A good engineer and good manager, Charlie said a thousand times, should be able to solve any problem, from the lowly to the lofty. He proved it by designing a new shoelace. Noting that the conventional shoelace with a rectangular cross section always broke when you were in a hurry to do something else, Charlie redesigned the shoelace, using a circular cross section.
It worked. His new shoelace withstood tremendous stresses before breaking. However, because it lacked sharp corners, it tended to slip and unravel, so you frequently had to stop what you were doing to tie your laces again. Charlie maintained that this was a feature, a design advantage, as it gave most people some exercise they sorely needed.
But now, Charlie faced a bigger problem. He wanted his rowing crew to win races. Even if they couldn't beat the 3-minute, 21-second record for 1,000 meters, he wanted to come close. Charlie saw this as a management problem, so he ignored all the jokes he kept hearing about the runner who soared past the world 3-minute record for a mile because he knew a shortcut.
He planned to work his crew relentlessly until they were ready to compete. He hired a manager to time practice races. Unfortunately, his team came nowhere near a fast race. They'd row an 8-minute kilometer, sometimes a 7-minute kilometer, but never close to the 4 minutes or so that he hoped for. So he bought a new stopwatch.
That didn't help, so he hired a new manager to time the practice races. That improved matters a bit, but not enough. There must be something wrong with his strategy, Charlie began to suspect. He had his team members put in more practice hours; he put them on special diets; he tried unorthodox strokes-these didn't help either. Nothing worked.

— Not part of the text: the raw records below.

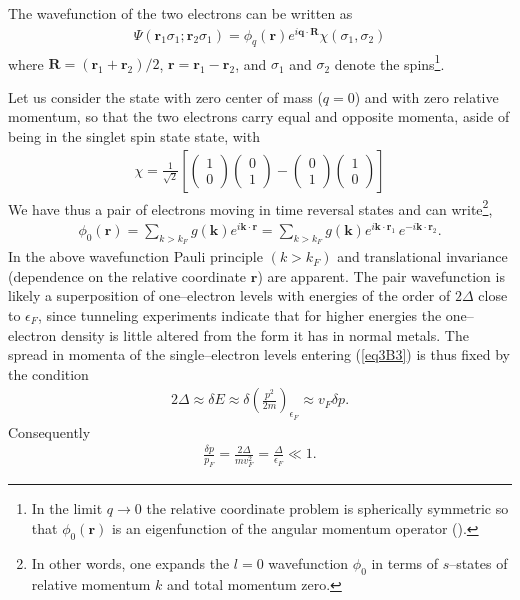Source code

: \begin{subappendices}
The wavefunction of the two electrons can be written as
\begin{align}\label{eq3B1}
\Psi(\mathbf r_1\sigma_1;\mathbf r_2\sigma_1)=\phi_q(\mathbf r)e^{i\mathbf q\cdot\mathbf R}\chi(\sigma_1,\sigma_2)
\end{align}
where $\mathbf R=(\mathbf r_1+\mathbf r_2)/2$, $\mathbf r=\mathbf r_1-\mathbf r_2$, and $\sigma_1$ and $\sigma_2$ denote the spins\footnote{In the limit $q\rightarrow 0$ the relative coordinate problem is spherically symmetric so that $\phi_0(\mathbf r)$ is an eigenfunction of the angular momentum operator (\cite{Schrieffer:64}).}. 


Let us consider the state with zero center of mass ($q=0$) and with zero relative  momentum, so that the two electrons carry  equal and opposite momenta, aside of being in the singlet spin state state, with
\begin{align}\label{eq3B2}
\chi=\frac{1}{\sqrt{2}}\left[
\left(\begin{array}{c}
1\\ 
0
\end{array} \right)
\left(\begin{array}{c}
0\\ 
1
\end{array} \right)-
\left(\begin{array}{c}
0\\ 
1
\end{array} \right)
\left(\begin{array}{c}
1\\ 
0
\end{array} \right)
\right]
\end{align}
 We have thus a pair of electrons moving in time reversal states and can write\footnote{In other words, one expands the $l=0$ wavefunction $\phi_0$ in terms of $s$--states of relative momentum $k$ and total momentum zero.},
\begin{align}\label{eq3B3}
\phi_0(\mathbf r)=\sum_{k>k_F}g(\mathbf k)e^{i\mathbf k\cdot\mathbf r}=\sum_{k>k_F}g(\mathbf k)e^{i\mathbf k\cdot\mathbf r_1}\,e^{-i\mathbf k\cdot\mathbf r_2}.
\end{align}
In the above wavefunction Pauli principle $(k>k_F)$ and translational invariance (dependence on the relative coordinate $\mathbf r$) are apparent. The pair wavefunction is likely a superposition of one--electron levels with energies of the order of $2\Delta$ close to $\epsilon_F$, since tunneling experiments indicate that for higher energies the one--electron density is little altered from the form it has in normal metals. The spread in momenta of the single--electron levels entering (\ref{eq3B3}) is thus fixed by the condition 
\begin{align}\label{eq3B4}
2\Delta\approx\delta E\approx\delta \left(\frac{p^2}{2m}\right)_{\epsilon_F}\approx v_F\delta p.
\end{align}
Consequently
\begin{align}\label{eq3B5}
\frac{\delta p}{p_F}=\frac{2\Delta}{mv_F^2}=\frac{\Delta}{\epsilon_F}\ll1.
\end{align}


\end{subappendices}
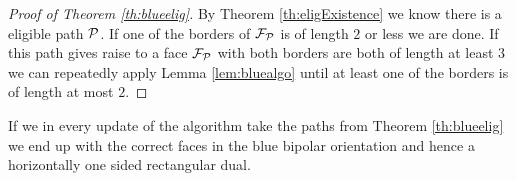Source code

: \begin{proof}[Proof of Theorem \ref{th:blueelig}]
By Theorem \ref{th:eligExistence} we know there is a eligible path $\P$. If one of the borders of $\F_\P$ is of length $2$ or less we are done. If this path gives raise to a face $\F_\P$ with both borders are both of length at least $3$ we can repeatedly apply Lemma \ref{lem:bluealgo} until at least one of the borders is of length at most $2$.
\end{proof}

If we in every update of the algorithm take the paths from Theorem  \ref{th:blueelig} we end up with the correct faces in the blue bipolar orientation and hence a horizontally one sided rectangular dual.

Finally, in desperation, he hired some management consultants. They decided to observe the strategies and tactics of winning teams. They learned a lot. In time, they brought back a report.
It seems that, in all the other teams, they had eight men pulling oars and one man steering and managing-instead of the other way around.
Charlie knew just what to do. He reorganized the management structure and developed an incentive plan. For every 10 seconds of improvement, he would issue rewards. The rower would win prizes-a handsome ball-point pen, a T-shirt, a plaque, a genuine-plastic briefcase. The managers would get cash.